# About this task
Omit every picture, then give all the entries again exactly.

== Information provided

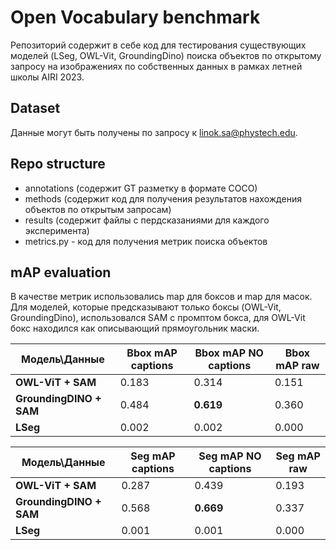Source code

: # Open Vocabulary benchmark

Репозиторий содержит в себе код для тестирования существующих моделей (LSeg, OWL-Vit, GroundingDino) поиска объектов по открытому запросу на изображениях по собственных данных в рамках летней школы AIRI 2023.

## Dataset

Данные могут быть получены по запросу к linok.sa@phystech.edu.

## Repo structure

- annotations (содержит GT разметку в формате COCO)
- methods (содержит код для получения результатов нахождения объектов по открытым запросам)
- results (содержит файлы с пердсказаниями для каждого эксперимента)
- metrics.py - код для получения метрик поиска объектов

## mAP evaluation

В качестве метрик использовались map для боксов и map для масок. Для моделей, которые предсказывают только боксы (OWL-Vit, GroundingDino), использовался SAM с промптом бокса, для OWL-Vit бокс находился как описывающий прямоугольник маски.

|Модель\Данные| Bbox mAP captions | Bbox mAP NO captions | Bbox mAP raw
|------------|-------------------|----------------------|-------------
| **OWL-ViT + SAM** |  0.183  |0.314 | 0.151
|**GroundingDINO + SAM**| 0.484| **0.619**| 0.360|
|**LSeg**|0.002| 0.002| 0.000|


|Модель\Данные| Seg mAP captions | Seg mAP NO captions | Seg mAP raw
|------------|-------------------|----------------------|-------------
| **OWL-ViT + SAM** | 0.287   |0.439 | 0.193
|**GroundingDINO + SAM**| 0.568| **0.669**| 0.337|
|**LSeg**|0.001| 0.001| 0.000|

====

# Response
Source code

: # Open Vocabulary benchmark

Репозиторий содержит в себе код для тестирования существующих моделей (LSeg, OWL-Vit, GroundingDino) поиска объектов по открытому запросу на изображениях по собственных данных в рамках летней школы AIRI 2023.

## Dataset

Данные могут быть получены по запросу к linok.sa@phystech.edu.

## Repo structure

- annotations (содержит GT разметку в формате COCO)
- methods (содержит код для получения результатов нахождения объектов по открытым запросам)
- results (содержит файлы с пердсказаниями для каждого эксперимента)
- metrics.py - код для получения метрик поиска объектов

## mAP evaluation

В качестве метрик использовались map для боксов и map для масок. Для моделей, которые предсказывают только боксы (OWL-Vit, GroundingDino), использовался SAM с промптом бокса, для OWL-Vit бокс находился как описывающий прямоугольник маски.

|Модель\Данные| Bbox mAP captions | Bbox mAP NO captions | Bbox mAP raw
|------------|-------------------|----------------------|-------------
| **OWL-ViT + SAM** |  0.183  |0.314 | 0.151
|**GroundingDINO + SAM**| 0.484| **0.619**| 0.360|
|**LSeg**|0.002| 0.002| 0.000|


|Модель\Данные| Seg mAP captions | Seg mAP NO captions | Seg mAP raw
|------------|-------------------|----------------------|-------------
| **OWL-ViT + SAM** | 0.287   |0.439 | 0.193
|**GroundingDINO + SAM**| 0.568| **0.669**| 0.337|
|**LSeg**|0.001| 0.001| 0.000|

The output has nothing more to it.